Foreign Correspondance: Clip of the Week
As all my Upper
School students know, it took me the previous summer and every Sunday
morning of the school year, to find an appropriate and timely “Clip of
the Week” to include with every weekly MOODLE assignment. From Le
Tour De France results and Kissing “La Bise” goodbye in
September, to the seven video clips (cute little animals and the likes,)
connecting to our lesson on reflexive verbs, I have tried to make them
humorous (“Ah, bibliothèque” baguette commercial,) and educational
(Earth Day: “La Terre Est Si Grande”). Each clip has had a direct
connection to our grammar lesson of the week, and hopefully, has
enhanced each lesson so as to make the point memorable. Read more
about the "Clip of the Week" here.
In the beginning of my Harbor years, I taught first through
eighth grade French. In second grade, the French film “The Red Balloon”
was a favorite part of the curriculum. Upper School students still
remember this film about “true friendship.” Plot spoiler warning: At the
end of the film when all the balloons of Paris come to the rescue of
the little bullied boy, they gather around the adorable “friend” of the
recently-destroyed red balloon, and lift him, airborne, above Parisian
skies. Of course, the Lower School children, (for the most part, with
tears in their eyes,) always ask me: “Is it possible for a bunch of
balloons to make you fly in the sky like that?” Consistently, my
response was: “Almost anything is possible, if you put your mind to it.”
How
fitting it is then, that at the end of my time here at Harbor, a
daredevil attempt is made by a man from North Carolina (my birthplace
and the birth of “first flight” thanks to the Wright brothers,) to be
lifted by a bunch of helium ballons, and to fly over the English
Channel, from England to France. This is also reminiscent of my fourth
grade Reading Festival book: “The Glorious Flight: The Story of Louis
Blériot,” yet another French connection.
So here it is. My last
"Clip of the Week." I’d like to share it with you all with the message I
have for all my students:
Please watch the video posted here.
My
message to you is the same as Jonathan Trappe's:
"It's not really
about flying balloons. It's about dreams and inspiration and
accomplishing what we set out to do, whatever that may be--so that's
what I am happy about."
MY words to YOU are: "The sky's the
limit!" I know you all well enough to know that YOU CAN accomplish
whatever it is you want to achieve in your life.
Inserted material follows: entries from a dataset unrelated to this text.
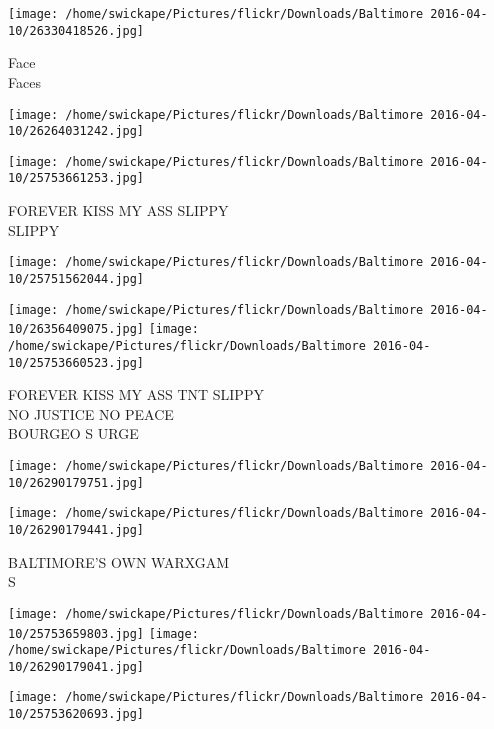 \documentclass[10pt,letterpaper]{article}
\begin{document}
\vspace{0.25in}
\texttt{[image: /home/swickape/Pictures/flickr/Downloads/Baltimore 2016-04-10/26330418526.jpg]}

Face\\
Faces\\
\pagebreak

\texttt{[image: /home/swickape/Pictures/flickr/Downloads/Baltimore 2016-04-10/26264031242.jpg]}

\vspace{0.25in}
\texttt{[image: /home/swickape/Pictures/flickr/Downloads/Baltimore 2016-04-10/25753661253.jpg]}

FOREVER KISS MY ASS SLIPPY\\
SLIPPY\\
\pagebreak

\texttt{[image: /home/swickape/Pictures/flickr/Downloads/Baltimore 2016-04-10/25751562044.jpg]}

\vspace{0.25in}
\texttt{[image: /home/swickape/Pictures/flickr/Downloads/Baltimore 2016-04-10/26356409075.jpg]}
\texttt{[image: /home/swickape/Pictures/flickr/Downloads/Baltimore 2016-04-10/25753660523.jpg]}

FOREVER KISS MY ASS TNT SLIPPY\\
NO JUSTICE NO PEACE\\
BOURGEO S URGE\\
\pagebreak

\texttt{[image: /home/swickape/Pictures/flickr/Downloads/Baltimore 2016-04-10/26290179751.jpg]}

\vspace{0.25in}
\texttt{[image: /home/swickape/Pictures/flickr/Downloads/Baltimore 2016-04-10/26290179441.jpg]}

BALTIMORE'S OWN WARXGAM\\
S\\
\pagebreak

\texttt{[image: /home/swickape/Pictures/flickr/Downloads/Baltimore 2016-04-10/25753659803.jpg]}
\texttt{[image: /home/swickape/Pictures/flickr/Downloads/Baltimore 2016-04-10/26290179041.jpg]}

\vspace{0.25in}
\texttt{[image: /home/swickape/Pictures/flickr/Downloads/Baltimore 2016-04-10/25753620693.jpg]}
\end{document}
So, just in case you
were a bit hesitant to go after it, just know that I offer you my
complete support. I BELIEVE IN YOU!
I am so grateful for having
known each and every one of you. I will miss you, but you will always be
in my heart.
Merci mille fois!
And, as Harbor
students have known me to utter, from time to time, I offer the next
phrase: “BUT WAIT---THERE’S MORE!”
Still not convinced you can do
anything you set your mind to? Check out this video too by clicking here.
Alas,
Memorial Day weekend was quite a memorable one for many different
reasons.
Thanks to all of you, students, parents, faculty and
staff, for helping me achieve some of my life’s goals, here at Harbor, a
place that “cherishes childhood, cultivates wonder, and inspires
confident learners and leaders,” a place where we all can “soar.”